January 6, 2021 in Washington was a calamity.

It was not a calamity because thousands of people stormed the capital, showing insufficient reverence for one of the principal temples of America’s civic religion. It was not a calamity because people berated elected officials, or pushed back the cops. It was not a calamity because it showed just how fragile the guardians of the current order are when they do not prepare to clamp down on dissent.

It was a calamity because it was a horde of far-right cranks, neo-Nazis, affluent Confederate irredentists, and wannabe fascist paramilitaries kitted out in gear that costs hundreds of dollars that stormed the US Capitol. It was a calamity because a crowd of thousands tried, through violence and terror, to overturn whatever degraded shreds of democracy exist within this country’s system of elections, resembling nothing so much as the campaigns of terror undertaken by Redeemer Democrats in the post-Reconstruction South against the very concept of multiracial democracy. And it was a calamity because it showed just how thin the police’s blue line is when they support the aims of those looking to steal an election through force of violence rather than votes.
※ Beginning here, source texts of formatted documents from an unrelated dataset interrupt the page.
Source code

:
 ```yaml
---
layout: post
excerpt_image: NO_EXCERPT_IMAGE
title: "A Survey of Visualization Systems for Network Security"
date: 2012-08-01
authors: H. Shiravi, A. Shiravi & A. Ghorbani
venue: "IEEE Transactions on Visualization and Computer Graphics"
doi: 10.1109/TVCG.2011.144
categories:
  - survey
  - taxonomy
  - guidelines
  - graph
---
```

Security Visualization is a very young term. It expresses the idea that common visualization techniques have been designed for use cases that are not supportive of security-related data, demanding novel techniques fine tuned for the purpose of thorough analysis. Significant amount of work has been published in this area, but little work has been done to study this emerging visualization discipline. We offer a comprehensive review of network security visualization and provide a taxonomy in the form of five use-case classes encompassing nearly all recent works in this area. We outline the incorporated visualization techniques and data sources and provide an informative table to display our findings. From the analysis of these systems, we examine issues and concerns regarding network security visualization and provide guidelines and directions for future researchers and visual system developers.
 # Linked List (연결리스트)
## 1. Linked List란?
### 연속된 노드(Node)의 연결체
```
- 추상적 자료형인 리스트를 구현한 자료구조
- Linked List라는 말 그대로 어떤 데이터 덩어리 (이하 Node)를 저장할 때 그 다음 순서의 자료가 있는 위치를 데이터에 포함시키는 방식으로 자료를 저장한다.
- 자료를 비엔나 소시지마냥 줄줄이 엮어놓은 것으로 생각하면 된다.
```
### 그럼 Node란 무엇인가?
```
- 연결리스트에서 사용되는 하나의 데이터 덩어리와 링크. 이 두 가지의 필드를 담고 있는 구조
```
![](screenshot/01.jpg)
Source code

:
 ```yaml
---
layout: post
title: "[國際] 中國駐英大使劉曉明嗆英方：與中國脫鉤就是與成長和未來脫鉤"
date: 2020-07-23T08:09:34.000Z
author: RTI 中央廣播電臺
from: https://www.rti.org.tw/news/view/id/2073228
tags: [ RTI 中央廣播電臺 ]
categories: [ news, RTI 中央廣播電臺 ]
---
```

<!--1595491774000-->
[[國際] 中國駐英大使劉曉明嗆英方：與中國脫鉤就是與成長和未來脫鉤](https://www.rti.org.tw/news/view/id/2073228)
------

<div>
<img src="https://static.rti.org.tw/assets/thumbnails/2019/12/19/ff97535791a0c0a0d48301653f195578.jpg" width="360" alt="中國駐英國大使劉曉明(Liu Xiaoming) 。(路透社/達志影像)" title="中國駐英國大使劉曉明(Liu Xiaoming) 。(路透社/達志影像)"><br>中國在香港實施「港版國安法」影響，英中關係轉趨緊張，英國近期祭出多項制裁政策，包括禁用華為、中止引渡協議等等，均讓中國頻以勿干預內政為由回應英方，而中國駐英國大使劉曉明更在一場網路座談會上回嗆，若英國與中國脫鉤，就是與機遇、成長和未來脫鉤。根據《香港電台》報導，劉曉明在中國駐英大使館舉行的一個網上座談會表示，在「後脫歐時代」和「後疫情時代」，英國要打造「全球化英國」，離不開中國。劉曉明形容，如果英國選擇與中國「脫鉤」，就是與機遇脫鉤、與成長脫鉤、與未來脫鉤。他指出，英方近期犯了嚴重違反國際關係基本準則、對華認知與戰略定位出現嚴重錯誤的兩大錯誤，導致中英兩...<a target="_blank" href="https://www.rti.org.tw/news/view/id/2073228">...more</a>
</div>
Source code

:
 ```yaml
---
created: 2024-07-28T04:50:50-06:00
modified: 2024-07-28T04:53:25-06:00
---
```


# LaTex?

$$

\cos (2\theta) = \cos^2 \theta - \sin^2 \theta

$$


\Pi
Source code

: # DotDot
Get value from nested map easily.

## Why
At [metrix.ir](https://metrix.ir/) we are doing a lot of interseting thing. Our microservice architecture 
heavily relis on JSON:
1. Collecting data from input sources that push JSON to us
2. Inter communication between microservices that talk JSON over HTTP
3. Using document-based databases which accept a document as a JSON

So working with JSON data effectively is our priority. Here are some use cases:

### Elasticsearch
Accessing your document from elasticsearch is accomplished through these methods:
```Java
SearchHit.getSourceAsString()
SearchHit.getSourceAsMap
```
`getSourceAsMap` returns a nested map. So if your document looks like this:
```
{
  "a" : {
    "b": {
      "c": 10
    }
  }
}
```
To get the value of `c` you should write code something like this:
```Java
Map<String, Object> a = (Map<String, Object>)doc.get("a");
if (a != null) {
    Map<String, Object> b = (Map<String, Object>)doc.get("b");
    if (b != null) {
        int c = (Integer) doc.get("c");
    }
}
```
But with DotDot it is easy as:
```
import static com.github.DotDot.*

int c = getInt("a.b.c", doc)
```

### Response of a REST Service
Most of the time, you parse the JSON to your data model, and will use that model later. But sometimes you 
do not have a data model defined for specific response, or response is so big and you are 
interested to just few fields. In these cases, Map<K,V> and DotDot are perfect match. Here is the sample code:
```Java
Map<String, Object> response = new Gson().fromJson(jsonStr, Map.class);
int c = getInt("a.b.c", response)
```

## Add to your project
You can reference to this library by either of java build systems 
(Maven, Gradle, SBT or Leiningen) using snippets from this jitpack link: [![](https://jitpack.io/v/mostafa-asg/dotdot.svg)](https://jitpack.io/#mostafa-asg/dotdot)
It was a calamity because it was a predictable calamity, one that entirely too many people did not take the threat of seriously when they damn well should have known better.

All of this was foreseeable. Five years ago, we wrote, “The core of a durable and national fascist movement in the United States is forming, and it’s here to Make America Great Again unless we do something about it.” Seven months after that, we wrote, “All of this history underlines a basic truth: electoral politics in a liberal democracy are not enough to stop (or even contain) a fascist political movement.”

Whatever setbacks the events of the past month have dealt to the parade of fascists that Trump has consolidated in his time in office, make no mistake: they will not be going away. They have tasted the nectar of state legitimacy and power, and they want more. And even though the mouthpieces of big business like the Business Roundtable or the National Association of Manufacturers have temporarily jettisoned Trump and his most ardent supporters, the major tyrants of capital will eventually come back to working alongside the horde of petty ones like those that stormed the US Capitol on the 6th, if they ever truly stopped to begin with.

These people are not to be debated, because to debate them is to legitimize the notion that some of our neighbors are worth more than others, and that those who are not worthy deserve little more than an unrelenting jackboot on their necks for all time.

The forces of reaction, repression, and revanchism can only be defeated in the streets. We got us, and that is the only way it has ever been.